On 30 January, 2012 the European and Securities Markets Authority (ESMA) published a consultation paper on future guidelines for certain types of Undertakings for Collective Investment in Transferable Securities (UCITS), including UCITS Exchange-Traded Funds (ETFs), and other UCITS-related issues (the Consultation Paper). The Consultation Paper was published following a review by ESMA of the current regulatory regime and it's assessment that existing requirements were not sufficient to take into account the specific risks associated with such funds.

Following review of over sixty responses to the Consultation Paper from stakeholders including the Irish Funds Industry Association, ESMA published its Guidelines on ETFs and Other UCITS Issues (the Guidelines) on 25 July 2012. The Guidelines can be found here. The aim of the Guidelines is to strengthen investor protection and increase harmonisation in regulatory practices, with the concept of improved disclosure to investors running consistently throughout the Guidelines.

The Guidelines cover the following matters, each of which are summarised below:

  • Index-Tracking UCITS
  • UCITS ETFs
  • Efficient Portfolio Management Techniques
  • Management of Collateral for OTC Financial Derivative Transactions and EPM Techniques
  • Total Return Swaps and Similar Financial Derivative Instruments
  • Financial Indices

Application Date

The Guidelines apply from two months after the date of official publication of the Guidelines on the ESMA website (the Application Date). The Central Bank of Ireland (the Central Bank) has outlined it expects the official publication on the ESMA website at some stage in October, 2012.

All new UCITS created after the Application Date should comply with the Guidelines immediately.

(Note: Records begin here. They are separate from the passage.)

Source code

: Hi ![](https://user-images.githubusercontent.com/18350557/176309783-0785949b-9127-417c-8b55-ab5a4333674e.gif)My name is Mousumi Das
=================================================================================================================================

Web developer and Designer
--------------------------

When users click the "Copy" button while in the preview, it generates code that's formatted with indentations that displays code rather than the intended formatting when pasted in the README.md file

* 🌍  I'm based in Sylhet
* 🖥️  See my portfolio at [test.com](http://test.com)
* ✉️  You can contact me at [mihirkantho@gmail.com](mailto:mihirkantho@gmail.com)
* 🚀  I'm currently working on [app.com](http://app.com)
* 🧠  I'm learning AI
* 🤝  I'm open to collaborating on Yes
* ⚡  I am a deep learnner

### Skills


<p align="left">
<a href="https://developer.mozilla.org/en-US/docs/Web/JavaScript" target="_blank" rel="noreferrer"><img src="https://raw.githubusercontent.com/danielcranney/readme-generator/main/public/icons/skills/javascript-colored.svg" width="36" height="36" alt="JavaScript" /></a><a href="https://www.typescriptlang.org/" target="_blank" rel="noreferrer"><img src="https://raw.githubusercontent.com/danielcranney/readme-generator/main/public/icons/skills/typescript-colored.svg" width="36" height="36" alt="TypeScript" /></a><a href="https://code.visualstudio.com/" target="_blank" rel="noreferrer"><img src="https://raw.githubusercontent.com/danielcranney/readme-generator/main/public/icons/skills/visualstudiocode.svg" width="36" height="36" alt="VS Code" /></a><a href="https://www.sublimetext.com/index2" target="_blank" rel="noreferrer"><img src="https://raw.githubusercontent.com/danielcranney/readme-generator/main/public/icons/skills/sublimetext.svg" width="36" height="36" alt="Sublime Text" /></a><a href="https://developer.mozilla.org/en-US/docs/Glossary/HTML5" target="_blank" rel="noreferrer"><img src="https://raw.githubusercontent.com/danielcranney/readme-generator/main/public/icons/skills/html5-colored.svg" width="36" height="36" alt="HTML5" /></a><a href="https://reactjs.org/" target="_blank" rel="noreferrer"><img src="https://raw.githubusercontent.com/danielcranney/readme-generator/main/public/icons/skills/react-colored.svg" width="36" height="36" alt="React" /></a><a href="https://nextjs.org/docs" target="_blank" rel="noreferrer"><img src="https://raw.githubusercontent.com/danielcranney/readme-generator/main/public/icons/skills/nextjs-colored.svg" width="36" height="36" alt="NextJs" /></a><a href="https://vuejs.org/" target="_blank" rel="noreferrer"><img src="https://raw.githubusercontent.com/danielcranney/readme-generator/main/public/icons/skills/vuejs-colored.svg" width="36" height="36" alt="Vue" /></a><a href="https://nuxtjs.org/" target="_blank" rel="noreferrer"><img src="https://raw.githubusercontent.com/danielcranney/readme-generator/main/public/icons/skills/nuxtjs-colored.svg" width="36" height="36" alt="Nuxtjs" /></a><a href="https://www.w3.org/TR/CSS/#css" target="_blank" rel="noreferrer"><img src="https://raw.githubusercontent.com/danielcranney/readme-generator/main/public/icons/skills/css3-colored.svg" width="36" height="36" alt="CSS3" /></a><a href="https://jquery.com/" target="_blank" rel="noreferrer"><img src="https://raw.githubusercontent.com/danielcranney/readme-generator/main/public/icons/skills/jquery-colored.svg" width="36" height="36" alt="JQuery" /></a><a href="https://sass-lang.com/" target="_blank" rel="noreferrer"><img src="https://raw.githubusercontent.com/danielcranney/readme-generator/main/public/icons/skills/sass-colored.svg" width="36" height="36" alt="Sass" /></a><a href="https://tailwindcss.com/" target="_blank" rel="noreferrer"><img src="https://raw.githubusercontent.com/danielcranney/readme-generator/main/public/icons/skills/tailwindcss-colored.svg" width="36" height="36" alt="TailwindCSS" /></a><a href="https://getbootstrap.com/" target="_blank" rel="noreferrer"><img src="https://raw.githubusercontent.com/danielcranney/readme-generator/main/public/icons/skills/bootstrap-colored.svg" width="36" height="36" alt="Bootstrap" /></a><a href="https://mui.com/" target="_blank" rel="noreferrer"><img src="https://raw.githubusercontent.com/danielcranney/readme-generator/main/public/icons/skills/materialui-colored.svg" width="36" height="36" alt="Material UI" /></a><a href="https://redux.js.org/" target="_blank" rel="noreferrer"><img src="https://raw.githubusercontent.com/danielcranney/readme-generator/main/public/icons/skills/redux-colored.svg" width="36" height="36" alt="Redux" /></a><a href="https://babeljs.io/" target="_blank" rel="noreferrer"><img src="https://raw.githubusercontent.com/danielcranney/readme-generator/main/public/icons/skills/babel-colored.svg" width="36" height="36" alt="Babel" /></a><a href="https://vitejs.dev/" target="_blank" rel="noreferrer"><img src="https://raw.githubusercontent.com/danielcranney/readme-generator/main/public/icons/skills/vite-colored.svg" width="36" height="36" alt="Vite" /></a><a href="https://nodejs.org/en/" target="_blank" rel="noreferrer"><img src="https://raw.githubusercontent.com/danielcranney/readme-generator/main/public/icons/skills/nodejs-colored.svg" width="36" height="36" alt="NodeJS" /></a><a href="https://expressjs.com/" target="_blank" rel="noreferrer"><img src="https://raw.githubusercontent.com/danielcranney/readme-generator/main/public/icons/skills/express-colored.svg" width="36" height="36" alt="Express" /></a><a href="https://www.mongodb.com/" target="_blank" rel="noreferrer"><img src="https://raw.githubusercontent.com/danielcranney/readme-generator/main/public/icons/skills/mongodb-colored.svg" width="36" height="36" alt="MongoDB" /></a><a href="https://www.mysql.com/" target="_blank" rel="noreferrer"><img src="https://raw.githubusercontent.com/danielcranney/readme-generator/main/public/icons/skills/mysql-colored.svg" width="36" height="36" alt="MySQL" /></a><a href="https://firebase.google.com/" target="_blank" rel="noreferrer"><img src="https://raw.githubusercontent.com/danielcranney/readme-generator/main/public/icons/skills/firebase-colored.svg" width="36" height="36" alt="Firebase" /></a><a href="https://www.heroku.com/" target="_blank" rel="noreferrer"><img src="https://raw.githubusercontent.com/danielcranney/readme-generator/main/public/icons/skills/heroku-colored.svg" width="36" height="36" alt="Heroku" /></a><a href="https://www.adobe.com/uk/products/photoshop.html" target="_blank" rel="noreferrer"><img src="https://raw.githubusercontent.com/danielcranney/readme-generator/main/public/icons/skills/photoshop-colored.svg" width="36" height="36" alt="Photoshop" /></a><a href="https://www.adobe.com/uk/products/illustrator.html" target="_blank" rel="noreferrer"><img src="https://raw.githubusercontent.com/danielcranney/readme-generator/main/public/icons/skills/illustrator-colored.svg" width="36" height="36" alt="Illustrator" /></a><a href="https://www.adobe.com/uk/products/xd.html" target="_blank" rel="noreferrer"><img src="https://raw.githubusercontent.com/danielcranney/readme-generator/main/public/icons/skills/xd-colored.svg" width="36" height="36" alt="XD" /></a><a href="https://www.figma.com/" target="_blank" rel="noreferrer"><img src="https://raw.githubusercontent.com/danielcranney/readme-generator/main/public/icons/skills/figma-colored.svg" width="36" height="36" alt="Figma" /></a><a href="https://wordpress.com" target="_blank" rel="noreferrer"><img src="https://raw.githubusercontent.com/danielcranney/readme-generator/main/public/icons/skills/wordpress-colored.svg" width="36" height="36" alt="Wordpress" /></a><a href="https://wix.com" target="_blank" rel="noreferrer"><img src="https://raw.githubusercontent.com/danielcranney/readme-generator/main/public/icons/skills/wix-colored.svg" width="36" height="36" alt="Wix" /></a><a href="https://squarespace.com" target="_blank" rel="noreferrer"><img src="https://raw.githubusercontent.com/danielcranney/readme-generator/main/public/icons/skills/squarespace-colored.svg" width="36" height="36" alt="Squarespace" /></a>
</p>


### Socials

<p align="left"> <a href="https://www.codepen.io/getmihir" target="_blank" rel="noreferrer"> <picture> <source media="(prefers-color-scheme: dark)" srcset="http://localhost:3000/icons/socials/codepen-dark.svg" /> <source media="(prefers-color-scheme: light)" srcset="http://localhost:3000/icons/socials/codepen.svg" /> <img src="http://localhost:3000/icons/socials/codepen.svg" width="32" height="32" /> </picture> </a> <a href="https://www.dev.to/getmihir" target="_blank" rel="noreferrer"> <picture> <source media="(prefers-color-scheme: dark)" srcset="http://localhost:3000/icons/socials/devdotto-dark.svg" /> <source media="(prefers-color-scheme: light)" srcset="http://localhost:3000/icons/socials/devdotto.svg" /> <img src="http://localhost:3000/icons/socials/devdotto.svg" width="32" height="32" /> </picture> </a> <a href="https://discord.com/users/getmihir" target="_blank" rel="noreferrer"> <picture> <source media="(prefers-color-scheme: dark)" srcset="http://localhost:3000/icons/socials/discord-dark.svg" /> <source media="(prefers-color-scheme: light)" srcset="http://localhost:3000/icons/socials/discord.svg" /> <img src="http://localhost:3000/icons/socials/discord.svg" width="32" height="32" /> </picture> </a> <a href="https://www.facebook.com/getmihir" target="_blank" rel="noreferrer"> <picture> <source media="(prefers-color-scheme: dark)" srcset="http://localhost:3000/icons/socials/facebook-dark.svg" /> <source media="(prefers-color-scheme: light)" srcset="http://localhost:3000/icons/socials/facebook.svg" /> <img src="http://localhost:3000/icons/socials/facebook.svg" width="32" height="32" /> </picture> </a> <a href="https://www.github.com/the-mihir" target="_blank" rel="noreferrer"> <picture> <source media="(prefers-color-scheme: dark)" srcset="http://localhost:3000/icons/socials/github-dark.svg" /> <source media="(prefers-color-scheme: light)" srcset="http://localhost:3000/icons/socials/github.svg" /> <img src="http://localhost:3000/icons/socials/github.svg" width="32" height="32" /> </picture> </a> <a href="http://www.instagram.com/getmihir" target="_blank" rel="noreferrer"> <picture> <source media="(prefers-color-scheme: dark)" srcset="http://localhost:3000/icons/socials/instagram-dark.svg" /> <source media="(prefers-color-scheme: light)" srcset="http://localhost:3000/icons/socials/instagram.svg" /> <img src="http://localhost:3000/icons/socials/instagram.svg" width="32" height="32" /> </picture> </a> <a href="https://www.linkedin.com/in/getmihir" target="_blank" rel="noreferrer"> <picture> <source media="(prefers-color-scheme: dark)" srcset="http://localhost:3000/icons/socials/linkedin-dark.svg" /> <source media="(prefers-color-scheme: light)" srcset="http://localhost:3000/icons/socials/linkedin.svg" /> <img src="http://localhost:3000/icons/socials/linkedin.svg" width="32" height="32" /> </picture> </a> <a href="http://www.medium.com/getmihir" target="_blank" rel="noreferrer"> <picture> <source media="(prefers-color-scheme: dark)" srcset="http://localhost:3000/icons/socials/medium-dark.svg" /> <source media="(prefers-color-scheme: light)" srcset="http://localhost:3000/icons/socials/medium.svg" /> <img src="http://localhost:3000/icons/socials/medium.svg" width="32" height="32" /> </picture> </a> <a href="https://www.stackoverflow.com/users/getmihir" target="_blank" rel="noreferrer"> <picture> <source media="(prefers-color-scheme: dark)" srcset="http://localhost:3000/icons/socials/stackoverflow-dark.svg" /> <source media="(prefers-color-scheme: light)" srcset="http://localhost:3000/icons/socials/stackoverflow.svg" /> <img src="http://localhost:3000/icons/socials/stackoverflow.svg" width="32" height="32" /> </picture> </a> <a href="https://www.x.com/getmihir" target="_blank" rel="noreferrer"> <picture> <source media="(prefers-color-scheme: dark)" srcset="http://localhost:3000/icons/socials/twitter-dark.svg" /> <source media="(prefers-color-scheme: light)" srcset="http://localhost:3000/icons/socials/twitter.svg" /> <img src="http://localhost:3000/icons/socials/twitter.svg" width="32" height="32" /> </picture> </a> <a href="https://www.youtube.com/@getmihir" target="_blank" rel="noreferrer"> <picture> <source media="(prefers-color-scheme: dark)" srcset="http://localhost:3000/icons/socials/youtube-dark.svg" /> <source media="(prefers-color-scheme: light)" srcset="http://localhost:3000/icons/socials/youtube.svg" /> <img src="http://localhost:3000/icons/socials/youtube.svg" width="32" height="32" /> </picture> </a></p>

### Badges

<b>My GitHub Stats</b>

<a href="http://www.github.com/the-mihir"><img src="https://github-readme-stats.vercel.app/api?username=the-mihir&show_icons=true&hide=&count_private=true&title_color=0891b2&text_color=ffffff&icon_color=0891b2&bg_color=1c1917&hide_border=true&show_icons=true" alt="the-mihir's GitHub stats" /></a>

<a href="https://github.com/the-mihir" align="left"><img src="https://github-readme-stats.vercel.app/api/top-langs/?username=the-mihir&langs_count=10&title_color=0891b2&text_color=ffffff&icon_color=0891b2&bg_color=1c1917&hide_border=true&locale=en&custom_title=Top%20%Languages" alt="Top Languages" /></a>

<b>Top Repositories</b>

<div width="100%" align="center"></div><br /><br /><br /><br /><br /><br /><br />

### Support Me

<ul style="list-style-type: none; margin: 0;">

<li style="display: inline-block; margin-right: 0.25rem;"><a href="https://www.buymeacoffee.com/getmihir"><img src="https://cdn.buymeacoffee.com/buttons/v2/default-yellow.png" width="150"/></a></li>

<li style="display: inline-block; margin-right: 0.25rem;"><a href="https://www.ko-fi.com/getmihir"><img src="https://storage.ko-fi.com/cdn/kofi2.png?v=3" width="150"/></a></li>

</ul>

Existing UCITS benefit from transitional provisions giving them in certain circumstances up to 12 additional months from the Application Date to comply. Any grandfathering provisions relating to existing UCITS which apply in specific cases are outlined in the applicable section below. Amendments required to the fund rules/instrument of incorporation, prospectus, key investor information document (KIID) and marketing communications that issued prior to the Guidelines do not come into effect until the earlier of (i) the first occasion after the Application Date on which the relevant document (having been revised or replaced for another purpose) is published, or (ii) 12 months after the Application Date. Requirements to publish information in the annual report do not apply in respect of any accounting period that has ended before the Application Date.

Index-Tracking UCITS

The Guidelines define an Index-Tracking UCITS as "a UCITS the strategy of which is to replicate or track the performances of an index or indices e.g. through synthetic or physical replication." In keeping with ESMA's enhanced disclosure focus, the Guidelines outline specific information which must be included in the prospectus, KIID, annual and semi-annual reports for such Index-Tracking UCITS.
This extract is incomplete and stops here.